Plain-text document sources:
__________

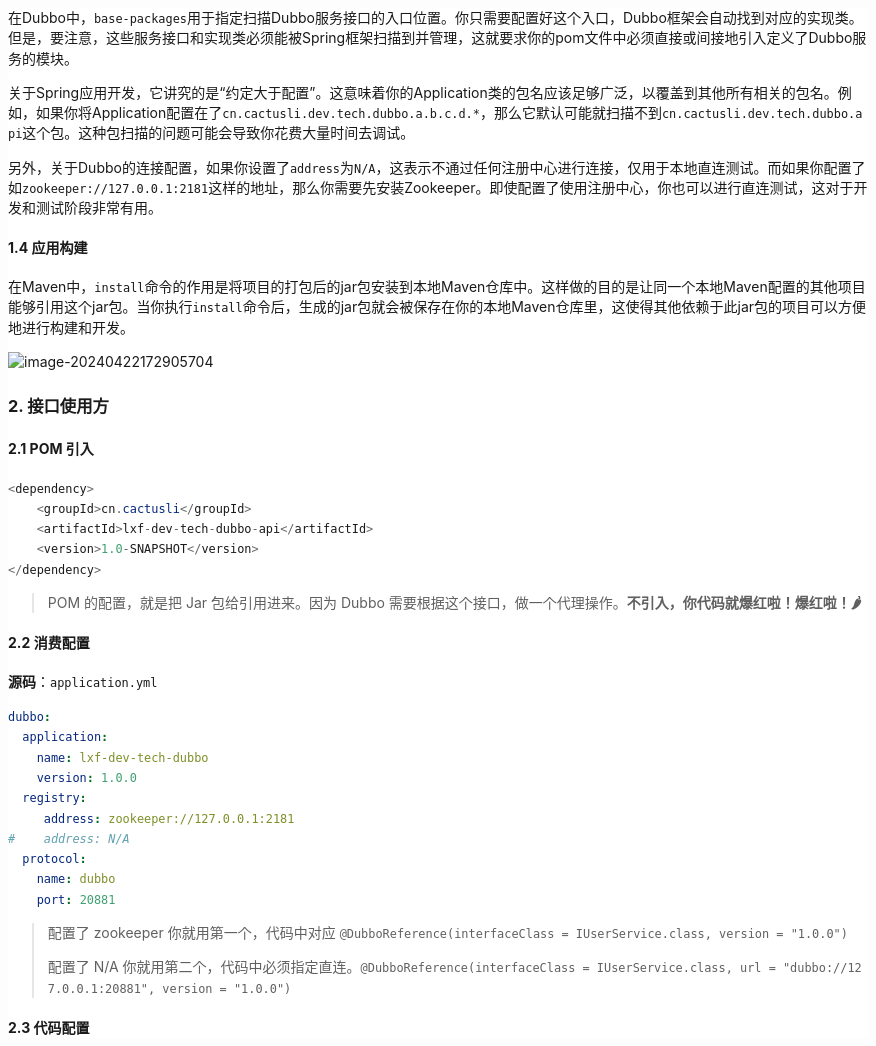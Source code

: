 在Dubbo中，`base-packages`用于指定扫描Dubbo服务接口的入口位置。你只需要配置好这个入口，Dubbo框架会自动找到对应的实现类。但是，要注意，这些服务接口和实现类必须能被Spring框架扫描到并管理，这就要求你的pom文件中必须直接或间接地引入定义了Dubbo服务的模块。

关于Spring应用开发，它讲究的是“约定大于配置”。这意味着你的Application类的包名应该足够广泛，以覆盖到其他所有相关的包名。例如，如果你将Application配置在了`cn.cactusli.dev.tech.dubbo.a.b.c.d.*`，那么它默认可能就扫描不到`cn.cactusli.dev.tech.dubbo.api`这个包。这种包扫描的问题可能会导致你花费大量时间去调试。

另外，关于Dubbo的连接配置，如果你设置了`address`为`N/A`，这表示不通过任何注册中心进行连接，仅用于本地直连测试。而如果你配置了如`zookeeper://127.0.0.1:2181`这样的地址，那么你需要先安装Zookeeper。即使配置了使用注册中心，你也可以进行直连测试，这对于开发和测试阶段非常有用。

#### 1.4 应用构建

在Maven中，`install`命令的作用是将项目的打包后的jar包安装到本地Maven仓库中。这样做的目的是让同一个本地Maven配置的其他项目能够引用这个jar包。当你执行`install`命令后，生成的jar包就会被保存在你的本地Maven仓库里，这使得其他依赖于此jar包的项目可以方便地进行构建和开发。

![image-20240422172905704](https://lixuanfengs.github.io/blog-images/vp/web/image-20240422172905704.png)

### 2. 接口使用方

#### 2.1 POM 引入

```java
<dependency>
    <groupId>cn.cactusli</groupId>
    <artifactId>lxf-dev-tech-dubbo-api</artifactId>
    <version>1.0-SNAPSHOT</version>
</dependency>
```

> POM 的配置，就是把 Jar 包给引用进来。因为 Dubbo 需要根据这个接口，做一个代理操作。**不引入，你代码就爆红啦！爆红啦！🌶**

#### 2.2 消费配置

**源码**：`application.yml`

```yml
dubbo:
  application:
    name: lxf-dev-tech-dubbo
    version: 1.0.0
  registry:
     address: zookeeper://127.0.0.1:2181
#    address: N/A
  protocol:
    name: dubbo
    port: 20881
```

> 配置了 zookeeper 你就用第一个，代码中对应 `@DubboReference(interfaceClass = IUserService.class, version = "1.0.0")`
>
> 配置了 N/A 你就用第二个，代码中必须指定直连。`@DubboReference(interfaceClass = IUserService.class, url = "dubbo://127.0.0.1:20881", version = "1.0.0")`

#### 2.3 代码配置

__________

◆ TASK OBJECTIVE ◆
Filter the data, keeping only the lines that contain "version".

◆ ANSWER FOR THE TASK ◆
    <version>1.0-SNAPSHOT</version>
    version: 1.0.0
> 配置了 zookeeper 你就用第一个，代码中对应 `@DubboReference(interfaceClass = IUserService.class, version = "1.0.0")`
> 配置了 N/A 你就用第二个，代码中必须指定直连。`@DubboReference(interfaceClass = IUserService.class, url = "dubbo://127.0.0.1:20881", version = "1.0.0")`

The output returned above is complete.